Ask HN: How can I stop receiving spam phone calls? - raymondgh
Hi HN!<p>I get between 2-5 spam phone calls every day. Often, the callers&#x27; numbers have the same area code as my own number. I believe the calls are automated there are many identical messages and on the occasion that I do answer, it&#x27;s usually a recording.<p>I&#x27;ve blocked dozens of phone numbers but the calls and voicemails don&#x27;t stop. I keep my phone perpetually on &quot;Do Not Disturb&quot; excepting calls from favorites and repeat callers. Sometimes I pick up the phone and repeat &quot;Put me on your do-not-call list&quot; a couple times. Sometimes the recording says to press a number to stop receiving calls, and I do that as well. I&#x27;ve also added my number to https:&#x2F;&#x2F;www.donotcall.gov&#x2F;<p>Nothing seems to do the trick. It&#x27;s really annoying and time-consuming to check my voicemails for real messages. The red notification badge is no longer a useful way to know if I&#x27;ve missed a call from someone I care about.<p>I don&#x27;t want to get a new phone number either, and I don&#x27;t know if that would even solve the issue.<p>What can I do?
======
afo
Founder of Nomorobo here. We put a stop to all of those annoying robocalls,
telemarketers, and spam/scam calls and texts. It's about the only thing that
works nowadays.

It's not your imagination - these types of calls are out of control. According
to our data, 40% of all calls made in the US are illegal, unwanted spam/scam
robocalls. And those "neighbor" spoofed calls (same area code and extension)
are especially prevalent now. Beginning last summer, they started to account
for ~20% of all robocalls. Before that they were only about 2% of all robocall
volume.

The Do Not Call list is almost completely ineffective against these types of
calls. It was created 15+ years ago to stop legitimate companies from
telemarketing. But today's robocallers are criminals that don't really care
about the law. They have one goal - scam people and take their money.
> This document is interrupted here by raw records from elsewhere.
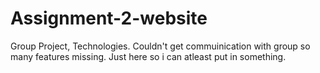 # Assignment-2-website
Group Project, Technologies. Couldn't get commuinication with group so many features missing. Just here so i can atleast put in something. 
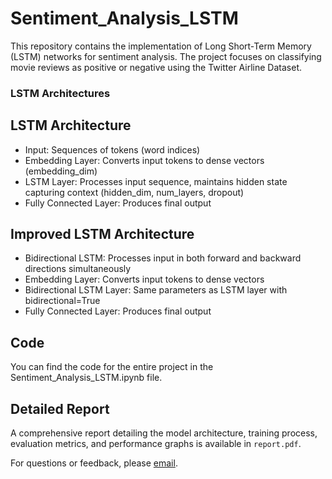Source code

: # Sentiment_Analysis_LSTM
This repository contains the implementation of Long Short-Term Memory (LSTM) networks for sentiment analysis. The project focuses on classifying movie reviews as positive or negative using the Twitter Airline Dataset.
### LSTM Architectures
## LSTM Architecture
- Input: Sequences of tokens (word indices)
- Embedding Layer: Converts input tokens to dense vectors (embedding_dim)
- LSTM Layer: Processes input sequence, maintains hidden state capturing context (hidden_dim, num_layers, dropout)
- Fully Connected Layer: Produces final output
  
## Improved LSTM Architecture
- Bidirectional LSTM: Processes input in both forward and backward directions simultaneously
- Embedding Layer: Converts input tokens to dense vectors
- Bidirectional LSTM Layer: Same parameters as LSTM layer with bidirectional=True
- Fully Connected Layer: Produces final output
  
## Code

You can find the code for the entire project in the Sentiment_Analysis_LSTM.ipynb file.
## Detailed Report

A comprehensive report detailing the model architecture, training process, evaluation metrics, and performance graphs is available in `report.pdf`.

For questions or feedback, please [email](mailto:gayatriwalke@gmail.com).

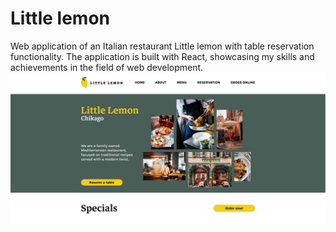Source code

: # Little lemon
Web application of an Italian restaurant Little lemon with table reservation functionality.
The application is built with React, showcasing my skills and achievements in the field of web development.
![alt text](https://github.com/belskiMikalai/little-lemon/blob/main/src/assets/screenshots/website.png?raw=true)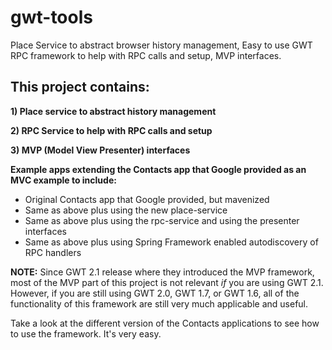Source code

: # gwt-tools
Place Service to abstract browser history management, Easy to use GWT RPC framework to help with RPC calls and setup, MVP interfaces.

## This project contains:

**1) Place service to abstract history management**

**2) RPC Service to help with RPC calls and setup**

**3) MVP (Model View Presenter) interfaces**

**Example apps extending the Contacts app that Google provided as an MVC example to include:**
* Original Contacts app that Google provided, but mavenized
* Same as above plus using the new place-service
* Same as above plus using the rpc-service and using the presenter interfaces
* Same as above plus using Spring Framework enabled autodiscovery of RPC handlers

**NOTE:** Since GWT 2.1 release where they introduced the MVP framework, most of the MVP part of this project is not relevant *if* you are using GWT 2.1. However, if you are still using GWT 2.0, GWT 1.7, or GWT 1.6, all of the functionality of this framework are still very much applicable and useful.

Take a look at the different version of the Contacts applications to see how to use the framework. It's very easy.
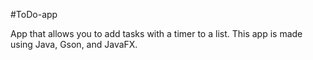 #ToDo-app

App that allows you to add tasks with a timer to a list. This app is made using Java, Gson, and JavaFX.
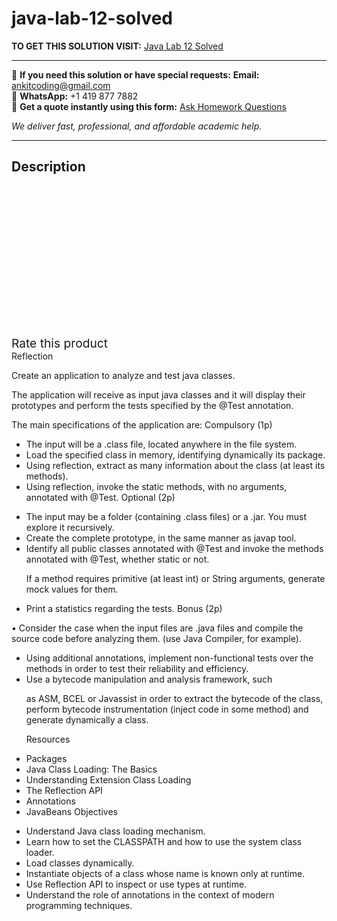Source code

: # java-lab-12-solved
**TO GET THIS SOLUTION VISIT:** [Java Lab 12 Solved](https://www.ankitcodinghub.com/product/java-lab-12-solved/)


---

📩 **If you need this solution or have special requests:** **Email:** ankitcoding@gmail.com  
📱 **WhatsApp:** +1 419 877 7882  
📄 **Get a quote instantly using this form:** [Ask Homework Questions](https://www.ankitcodinghub.com/services/ask-homework-questions/)

*We deliver fast, professional, and affordable academic help.*

---

<h2>Description</h2>



<div class="kk-star-ratings kksr-auto kksr-align-center kksr-valign-top" data-payload="{&quot;align&quot;:&quot;center&quot;,&quot;id&quot;:&quot;95442&quot;,&quot;slug&quot;:&quot;default&quot;,&quot;valign&quot;:&quot;top&quot;,&quot;ignore&quot;:&quot;&quot;,&quot;reference&quot;:&quot;auto&quot;,&quot;class&quot;:&quot;&quot;,&quot;count&quot;:&quot;0&quot;,&quot;legendonly&quot;:&quot;&quot;,&quot;readonly&quot;:&quot;&quot;,&quot;score&quot;:&quot;0&quot;,&quot;starsonly&quot;:&quot;&quot;,&quot;best&quot;:&quot;5&quot;,&quot;gap&quot;:&quot;4&quot;,&quot;greet&quot;:&quot;Rate this product&quot;,&quot;legend&quot;:&quot;0\/5 - (0 votes)&quot;,&quot;size&quot;:&quot;24&quot;,&quot;title&quot;:&quot;Java Lab 12 Solved&quot;,&quot;width&quot;:&quot;0&quot;,&quot;_legend&quot;:&quot;{score}\/{best} - ({count} {votes})&quot;,&quot;font_factor&quot;:&quot;1.25&quot;}">

<div class="kksr-stars">

<div class="kksr-stars-inactive">
            <div class="kksr-star" data-star="1" style="padding-right: 4px">


<div class="kksr-icon" style="width: 24px; height: 24px;"></div>
        </div>
            <div class="kksr-star" data-star="2" style="padding-right: 4px">


<div class="kksr-icon" style="width: 24px; height: 24px;"></div>
        </div>
            <div class="kksr-star" data-star="3" style="padding-right: 4px">


<div class="kksr-icon" style="width: 24px; height: 24px;"></div>
        </div>
            <div class="kksr-star" data-star="4" style="padding-right: 4px">


<div class="kksr-icon" style="width: 24px; height: 24px;"></div>
        </div>
            <div class="kksr-star" data-star="5" style="padding-right: 4px">


<div class="kksr-icon" style="width: 24px; height: 24px;"></div>
        </div>
    </div>

<div class="kksr-stars-active" style="width: 0px;">
            <div class="kksr-star" style="padding-right: 4px">


<div class="kksr-icon" style="width: 24px; height: 24px;"></div>
        </div>
            <div class="kksr-star" style="padding-right: 4px">


<div class="kksr-icon" style="width: 24px; height: 24px;"></div>
        </div>
            <div class="kksr-star" style="padding-right: 4px">


<div class="kksr-icon" style="width: 24px; height: 24px;"></div>
        </div>
            <div class="kksr-star" style="padding-right: 4px">


<div class="kksr-icon" style="width: 24px; height: 24px;"></div>
        </div>
            <div class="kksr-star" style="padding-right: 4px">


<div class="kksr-icon" style="width: 24px; height: 24px;"></div>
        </div>
    </div>
</div>


<div class="kksr-legend" style="font-size: 19.2px;">
            <span class="kksr-muted">Rate this product</span>
    </div>
    </div>
<div class="page" title="Page 1">
<div class="layoutArea">
<div class="column">
Reflection

Create an application to analyze and test java classes.

The application will receive as input java classes and it will display their prototypes and perform the tests specified by the @Test annotation.

The main specifications of the application are: Compulsory (1p)

<ul>
<li>The input will be a .class file, located anywhere in the file system.</li>
<li>Load the specified class in memory, identifying dynamically its package.</li>
<li>Using reflection, extract as many information about the class (at least its
methods).
</li>
<li>Using reflection, invoke the static methods, with no arguments, annotated with
@Test. Optional (2p)
</li>
</ul>
<ul>
<li>The input may be a folder (containing .class files) or a .jar. You must explore it recursively.</li>
<li>Create the complete prototype, in the same manner as javap tool.</li>
<li>Identify all public classes annotated with @Test and invoke the methods
annotated with @Test, whether static or not.

If a method requires primitive (at least int) or String arguments, generate mock values for them.
</li>
<li>Print a statistics regarding the tests. Bonus (2p)</li>
</ul>
• Consider the case when the input files are .java files and compile the source code before analyzing them. (use Java Compiler, for example).

</div>
</div>
</div>
<div class="page" title="Page 2">
<div class="layoutArea">
<div class="column">
<ul>
<li>Using additional annotations, implement non-functional tests over the methods in order to test their reliability and efficiency.</li>
<li>Use a bytecode manipulation and analysis framework, such

as ASM, BCEL or Javassist in order to extract the bytecode of the class, perform bytecode instrumentation (inject code in some method) and generate dynamically a class.

Resources
</li>
</ul>
<ul>
<li>Packages</li>
<li>Java Class Loading: The Basics</li>
<li>Understanding Extension Class Loading</li>
<li>The Reflection API</li>
<li>Annotations</li>
<li>JavaBeans
Objectives
</li>
</ul>
<ul>
<li>Understand Java class loading mechanism.</li>
<li>Learn how to set the CLASSPATH and how to use the system class loader.</li>
<li>Load classes dynamically.</li>
<li>Instantiate objects of a class whose name is known only at runtime.</li>
<li>Use Reflection API to inspect or use types at runtime.</li>
<li>Understand the role of annotations in the context of modern programming
techniques.
</li>
</ul>
</div>
</div>
</div>
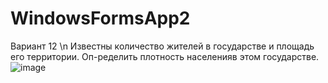# WindowsFormsApp2
Вариант 12 \n
Известны количество жителей в государстве и площадь его территории. Оп-ределить плотность населенияв этом государстве.
![image](https://user-images.githubusercontent.com/90183727/158971959-3138c3be-36a9-4618-a72f-cf99ba835800.png)
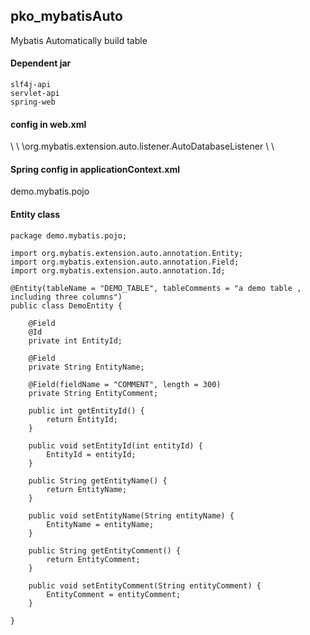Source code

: ## pko_mybatisAuto
Mybatis Automatically build table


#### Dependent jar

	slf4j-api
	servlet-api
	spring-web


#### config in web.xml

\\<!-- mybatis auto listener start -->
\\<listener>
	\\<listener-class>org.mybatis.extension.auto.listener.AutoDatabaseListener</listener-class>
\\</listener>
\\<!-- mybatis auto listener end -->


#### Spring config in applicationContext.xml

<bean class="org.mybatis.extension.auto.driver.AutoDataSourceDriver">
	<property name="auto" value="create" />
	<property name="showSql" value="true" />
	<property name="formatSql" value="true" />
	<property name="testSql" value="select 1 from dual;" />
	<property name="autoPackages">
		<list>
			<value>demo.mybatis.pojo</value>
		</list>
	</property>
	<property name="dataSource" ref="dataSource" />
	<property name="dialectClassName"
		value="org.mybatis.extension.auto.dialect.MysqlDialect" />
</bean>


#### Entity class

	package demo.mybatis.pojo;
	
	import org.mybatis.extension.auto.annotation.Entity;
	import org.mybatis.extension.auto.annotation.Field;
	import org.mybatis.extension.auto.annotation.Id;
	
	@Entity(tableName = "DEMO_TABLE", tableComments = "a demo table , including three columns")
	public class DemoEntity {
	
		@Field
		@Id
		private int EntityId;
	
		@Field
		private String EntityName;
	
		@Field(fieldName = "COMMENT", length = 300)
		private String EntityComment;
	
		public int getEntityId() {
			return EntityId;
		}
	
		public void setEntityId(int entityId) {
			EntityId = entityId;
		}
	
		public String getEntityName() {
			return EntityName;
		}
	
		public void setEntityName(String entityName) {
			EntityName = entityName;
		}
	
		public String getEntityComment() {
			return EntityComment;
		}
	
		public void setEntityComment(String entityComment) {
			EntityComment = entityComment;
		}
	
	}
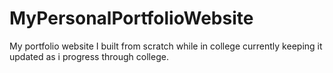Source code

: # MyPersonalPortfolioWebsite
My portfolio website I built from scratch while in college currently keeping it updated as i progress through college.
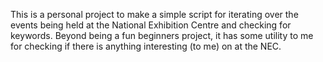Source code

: This is a personal project to make a simple script for iterating over the events being held at the National Exhibition Centre and checking for keywords. Beyond being a fun beginners project, it has some utility to me
for checking if there is anything interesting (to me) on at the NEC.
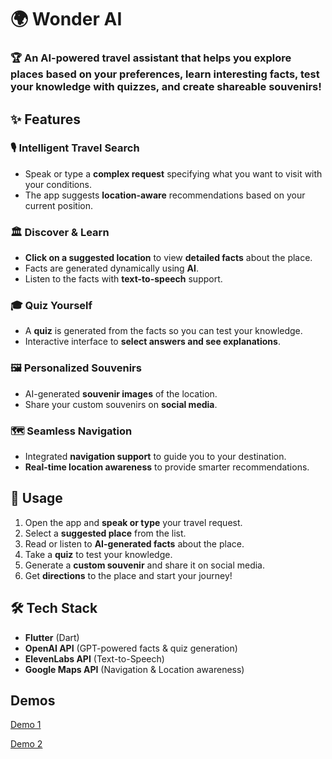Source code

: # 🌍 Wonder AI

### 🏆 An AI-powered travel assistant that helps you explore places based on your preferences, learn interesting facts, test your knowledge with quizzes, and create shareable souvenirs!

## ✨ Features

### 🎙️ Intelligent Travel Search
- Speak or type a **complex request** specifying what you want to visit with your conditions.
- The app suggests **location-aware** recommendations based on your current position.

### 🏛️ Discover & Learn
- **Click on a suggested location** to view **detailed facts** about the place.
- Facts are generated dynamically using **AI**.
- Listen to the facts with **text-to-speech** support.

### 🎓 Quiz Yourself
- A **quiz** is generated from the facts so you can test your knowledge.
- Interactive interface to **select answers and see explanations**.

### 🖼️ Personalized Souvenirs
- AI-generated **souvenir images** of the location.
- Share your custom souvenirs on **social media**.

### 🗺️ Seamless Navigation
- Integrated **navigation support** to guide you to your destination.
- **Real-time location awareness** to provide smarter recommendations.

## 🎯 Usage
1. Open the app and **speak or type** your travel request.
2. Select a **suggested place** from the list.
3. Read or listen to **AI-generated facts** about the place.
4. Take a **quiz** to test your knowledge.
5. Generate a **custom souvenir** and share it on social media.
6. Get **directions** to the place and start your journey!

## 🛠️ Tech Stack
- **Flutter** (Dart)
- **OpenAI API** (GPT-powered facts & quiz generation)
- **ElevenLabs API** (Text-to-Speech)
- **Google Maps API** (Navigation & Location awareness)

## Demos

[Demo 1](https://github.com/YOUR_USERNAME/YOUR_REPO/raw/main/YOUR_VIDEO.mp4)

[Demo 2](https://github.com/YOUR_USERNAME/YOUR_REPO/raw/main/YOUR_VIDEO.mp4)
Manually blocking calls will also get you nowhere. And please, for the love of
god, don't press a number to get on their alleged "do-not-call" list. That
will guarantee that you will get even more robocalls - they know you're a live
number now.

On the technical side, our landline service (free) is powered by Twilio and
our mobile product is available in both app stores (14 day free trial, $2
bucks a month after that). We're a PHP/Laravel shop and our team is completely
remote.

To do the actual detection, our algorithm analyzes over 70M calls per month
and adds over 1,300 new numbers to the blacklist every day. We built the
world's largest commercial telephony honeypot (300k+ lines) and can detect new
attacks within minutes of them starting (even with spoofed numbers). Just last
month, Nomorobo stopped over 27 million from reaching people's phones.

I'm happy to answer any other questions that you have about robocalls. I'm
kind of the "robocall guy". I won the FTC Robocall challenge back in 2013 and
grew Nomorobo to be the leading robocall blocker on the market. I've even
testified in front of the US Senate about the robocall epidemic.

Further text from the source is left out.